___ SUPPLIED RECORDS
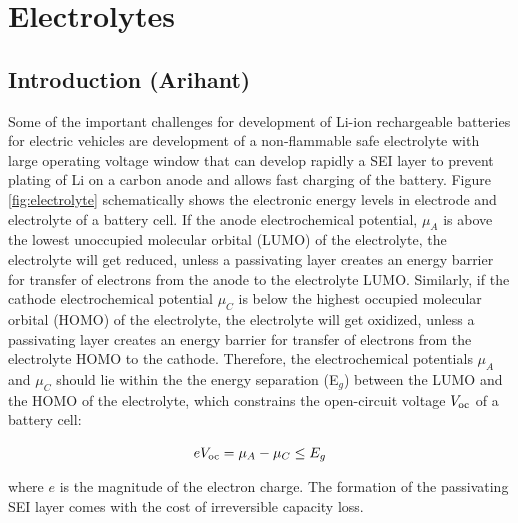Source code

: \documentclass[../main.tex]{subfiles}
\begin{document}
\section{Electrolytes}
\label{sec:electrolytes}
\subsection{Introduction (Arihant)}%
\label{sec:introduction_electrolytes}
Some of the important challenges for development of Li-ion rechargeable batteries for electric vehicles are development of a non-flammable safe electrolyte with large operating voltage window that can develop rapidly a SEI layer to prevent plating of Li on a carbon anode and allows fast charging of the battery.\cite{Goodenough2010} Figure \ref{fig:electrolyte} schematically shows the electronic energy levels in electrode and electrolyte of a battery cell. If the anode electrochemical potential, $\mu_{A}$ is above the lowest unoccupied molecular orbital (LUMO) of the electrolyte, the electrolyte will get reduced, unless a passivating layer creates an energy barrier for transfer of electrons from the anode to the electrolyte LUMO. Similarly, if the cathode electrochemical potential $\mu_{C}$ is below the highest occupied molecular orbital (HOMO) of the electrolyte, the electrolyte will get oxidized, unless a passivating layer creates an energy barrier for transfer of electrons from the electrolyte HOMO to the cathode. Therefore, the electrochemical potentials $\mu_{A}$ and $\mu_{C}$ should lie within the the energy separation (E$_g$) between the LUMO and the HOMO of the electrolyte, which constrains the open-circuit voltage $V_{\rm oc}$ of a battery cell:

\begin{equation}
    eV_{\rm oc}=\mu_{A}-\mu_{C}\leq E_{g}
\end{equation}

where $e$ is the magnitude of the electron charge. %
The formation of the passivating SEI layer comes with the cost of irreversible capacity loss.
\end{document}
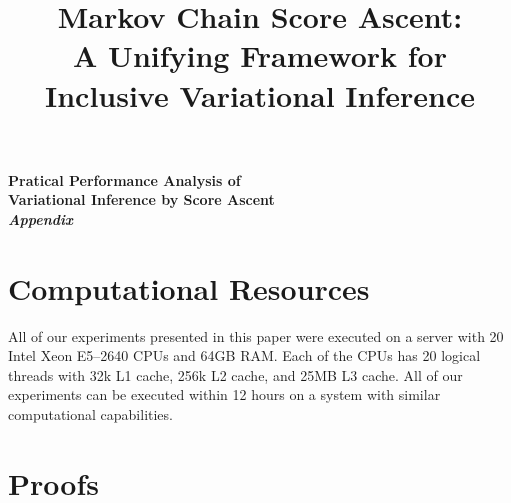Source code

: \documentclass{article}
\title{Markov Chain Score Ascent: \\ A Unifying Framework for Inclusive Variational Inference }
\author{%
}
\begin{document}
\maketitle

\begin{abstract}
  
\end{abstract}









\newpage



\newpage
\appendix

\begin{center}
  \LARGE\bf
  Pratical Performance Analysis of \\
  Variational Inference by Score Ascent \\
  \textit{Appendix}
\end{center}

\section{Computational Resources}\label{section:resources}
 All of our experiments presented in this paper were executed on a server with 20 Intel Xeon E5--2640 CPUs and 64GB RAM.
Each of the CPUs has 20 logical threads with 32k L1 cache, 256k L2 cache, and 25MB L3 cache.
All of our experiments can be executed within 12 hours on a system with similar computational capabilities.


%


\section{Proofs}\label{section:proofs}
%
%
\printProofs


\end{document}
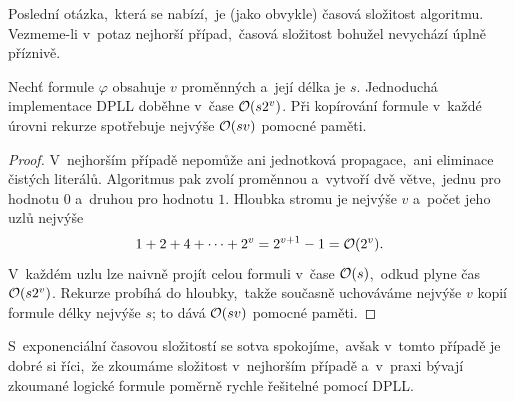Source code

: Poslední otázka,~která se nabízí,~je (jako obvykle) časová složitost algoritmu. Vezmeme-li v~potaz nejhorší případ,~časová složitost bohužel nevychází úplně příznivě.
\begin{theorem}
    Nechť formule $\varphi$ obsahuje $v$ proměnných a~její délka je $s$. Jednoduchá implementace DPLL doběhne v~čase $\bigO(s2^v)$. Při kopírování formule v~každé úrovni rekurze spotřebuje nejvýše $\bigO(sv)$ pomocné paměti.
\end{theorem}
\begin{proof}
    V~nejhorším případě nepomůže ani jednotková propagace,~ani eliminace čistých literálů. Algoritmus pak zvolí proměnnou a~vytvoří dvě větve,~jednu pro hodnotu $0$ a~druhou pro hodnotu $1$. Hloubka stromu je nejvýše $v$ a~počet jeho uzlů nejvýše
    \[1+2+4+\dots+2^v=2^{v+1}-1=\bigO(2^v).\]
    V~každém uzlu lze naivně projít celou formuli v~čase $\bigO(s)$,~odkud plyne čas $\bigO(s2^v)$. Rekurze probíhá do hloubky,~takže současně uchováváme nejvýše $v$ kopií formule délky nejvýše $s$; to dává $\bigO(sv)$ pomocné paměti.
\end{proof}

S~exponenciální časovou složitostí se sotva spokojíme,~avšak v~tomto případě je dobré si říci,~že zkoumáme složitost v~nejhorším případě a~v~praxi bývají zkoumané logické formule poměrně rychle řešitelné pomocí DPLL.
______
• **REQUIRED WORK**: Retype the data shown above exactly, excluding any picture it contains.

• **SOLUTION FOR THIS EXERCISE**:
Source code

: \documentclass[../main.tex]{subfiles}
\begin{document}
\section{Electrolytes}
\label{sec:electrolytes}
\subsection{Introduction (Arihant)}%
\label{sec:introduction_electrolytes}
Some of the important challenges for development of Li-ion rechargeable batteries for electric vehicles are development of a non-flammable safe electrolyte with large operating voltage window that can develop rapidly a SEI layer to prevent plating of Li on a carbon anode and allows fast charging of the battery.\cite{Goodenough2010} Figure \ref{fig:electrolyte} schematically shows the electronic energy levels in electrode and electrolyte of a battery cell. If the anode electrochemical potential, $\mu_{A}$ is above the lowest unoccupied molecular orbital (LUMO) of the electrolyte, the electrolyte will get reduced, unless a passivating layer creates an energy barrier for transfer of electrons from the anode to the electrolyte LUMO. Similarly, if the cathode electrochemical potential $\mu_{C}$ is below the highest occupied molecular orbital (HOMO) of the electrolyte, the electrolyte will get oxidized, unless a passivating layer creates an energy barrier for transfer of electrons from the electrolyte HOMO to the cathode. Therefore, the electrochemical potentials $\mu_{A}$ and $\mu_{C}$ should lie within the the energy separation (E$_g$) between the LUMO and the HOMO of the electrolyte, which constrains the open-circuit voltage $V_{\rm oc}$ of a battery cell:

\begin{equation}
    eV_{\rm oc}=\mu_{A}-\mu_{C}\leq E_{g}
\end{equation}

where $e$ is the magnitude of the electron charge. %
The formation of the passivating SEI layer comes with the cost of irreversible capacity loss.
\end{document}
Source code

: \documentclass{article}
\title{Markov Chain Score Ascent: \\ A Unifying Framework for Inclusive Variational Inference }
\author{%
}
\begin{document}
\maketitle

\begin{abstract}
  
\end{abstract}









\newpage



\newpage
\appendix

\begin{center}
  \LARGE\bf
  Pratical Performance Analysis of \\
  Variational Inference by Score Ascent \\
  \textit{Appendix}
\end{center}

\section{Computational Resources}\label{section:resources}
 All of our experiments presented in this paper were executed on a server with 20 Intel Xeon E5--2640 CPUs and 64GB RAM.
Each of the CPUs has 20 logical threads with 32k L1 cache, 256k L2 cache, and 25MB L3 cache.
All of our experiments can be executed within 12 hours on a system with similar computational capabilities.


%


\section{Proofs}\label{section:proofs}
%
%
\printProofs


\end{document}
Source code

: Poslední otázka,~která se nabízí,~je (jako obvykle) časová složitost algoritmu. Vezmeme-li v~potaz nejhorší případ,~časová složitost bohužel nevychází úplně příznivě.
\begin{theorem}
    Nechť formule $\varphi$ obsahuje $v$ proměnných a~její délka je $s$. Jednoduchá implementace DPLL doběhne v~čase $\bigO(s2^v)$. Při kopírování formule v~každé úrovni rekurze spotřebuje nejvýše $\bigO(sv)$ pomocné paměti.
\end{theorem}
\begin{proof}
    V~nejhorším případě nepomůže ani jednotková propagace,~ani eliminace čistých literálů. Algoritmus pak zvolí proměnnou a~vytvoří dvě větve,~jednu pro hodnotu $0$ a~druhou pro hodnotu $1$. Hloubka stromu je nejvýše $v$ a~počet jeho uzlů nejvýše
    \[1+2+4+\dots+2^v=2^{v+1}-1=\bigO(2^v).\]
    V~každém uzlu lze naivně projít celou formuli v~čase $\bigO(s)$,~odkud plyne čas $\bigO(s2^v)$. Rekurze probíhá do hloubky,~takže současně uchováváme nejvýše $v$ kopií formule délky nejvýše $s$; to dává $\bigO(sv)$ pomocné paměti.
\end{proof}

S~exponenciální časovou složitostí se sotva spokojíme,~avšak v~tomto případě je dobré si říci,~že zkoumáme složitost v~nejhorším případě a~v~praxi bývají zkoumané logické formule poměrně rychle řešitelné pomocí DPLL.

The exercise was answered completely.